___ STUDY MATERIAL

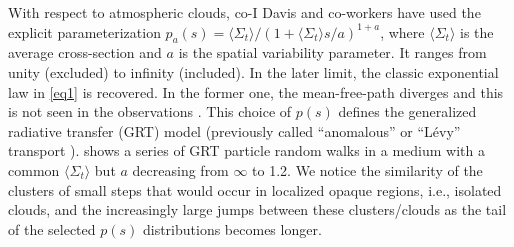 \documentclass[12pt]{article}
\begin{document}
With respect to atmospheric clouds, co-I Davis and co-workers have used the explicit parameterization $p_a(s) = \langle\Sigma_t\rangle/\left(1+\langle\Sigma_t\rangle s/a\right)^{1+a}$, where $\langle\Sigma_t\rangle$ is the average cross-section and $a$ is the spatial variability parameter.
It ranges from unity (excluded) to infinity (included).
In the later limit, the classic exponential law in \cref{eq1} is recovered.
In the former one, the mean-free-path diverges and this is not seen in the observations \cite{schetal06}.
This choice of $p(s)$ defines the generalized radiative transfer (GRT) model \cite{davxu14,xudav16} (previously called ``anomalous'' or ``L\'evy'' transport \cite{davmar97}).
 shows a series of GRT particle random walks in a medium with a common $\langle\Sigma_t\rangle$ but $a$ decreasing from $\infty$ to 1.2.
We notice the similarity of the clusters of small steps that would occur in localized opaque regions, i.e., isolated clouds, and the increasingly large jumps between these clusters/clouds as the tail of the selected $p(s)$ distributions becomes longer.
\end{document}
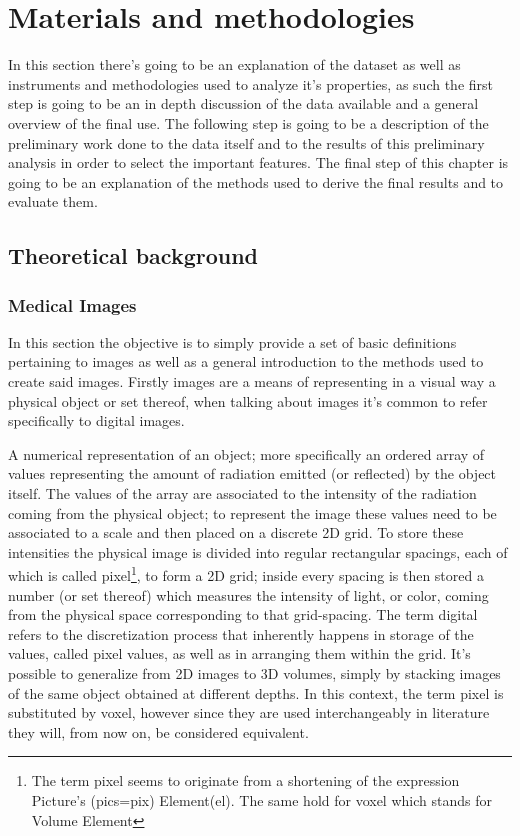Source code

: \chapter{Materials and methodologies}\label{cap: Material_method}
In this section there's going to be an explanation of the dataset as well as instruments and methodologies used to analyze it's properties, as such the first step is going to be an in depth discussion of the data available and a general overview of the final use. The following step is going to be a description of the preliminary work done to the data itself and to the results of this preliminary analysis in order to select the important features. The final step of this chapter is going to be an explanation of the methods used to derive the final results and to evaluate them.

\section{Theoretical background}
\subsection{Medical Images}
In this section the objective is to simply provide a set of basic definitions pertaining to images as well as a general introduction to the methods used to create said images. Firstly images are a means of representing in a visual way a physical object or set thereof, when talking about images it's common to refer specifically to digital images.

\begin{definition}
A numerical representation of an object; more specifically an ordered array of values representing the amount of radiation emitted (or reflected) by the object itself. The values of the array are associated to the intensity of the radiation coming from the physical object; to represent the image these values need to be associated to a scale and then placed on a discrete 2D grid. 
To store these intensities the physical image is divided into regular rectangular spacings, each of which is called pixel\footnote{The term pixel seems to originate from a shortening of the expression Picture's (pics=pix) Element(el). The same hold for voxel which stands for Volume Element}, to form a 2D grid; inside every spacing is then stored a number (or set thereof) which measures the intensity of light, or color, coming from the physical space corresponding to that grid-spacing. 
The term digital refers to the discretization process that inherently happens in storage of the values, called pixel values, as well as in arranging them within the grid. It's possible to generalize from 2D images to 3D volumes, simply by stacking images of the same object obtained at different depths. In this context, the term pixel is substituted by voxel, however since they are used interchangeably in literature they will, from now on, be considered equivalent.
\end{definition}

______

• REQUIRED WORK: Of the lines above, output exactly those from the line bearing "In the later" through the line bearing "shows a series", inclusive.

• RESULT:
In the later limit, the classic exponential law in \cref{eq1} is recovered.
In the former one, the mean-free-path diverges and this is not seen in the observations \cite{schetal06}.
This choice of $p(s)$ defines the generalized radiative transfer (GRT) model \cite{davxu14,xudav16} (previously called ``anomalous'' or ``L\'evy'' transport \cite{davmar97}).
 shows a series of GRT particle random walks in a medium with a common $\langle\Sigma_t\rangle$ but $a$ decreasing from $\infty$ to 1.2.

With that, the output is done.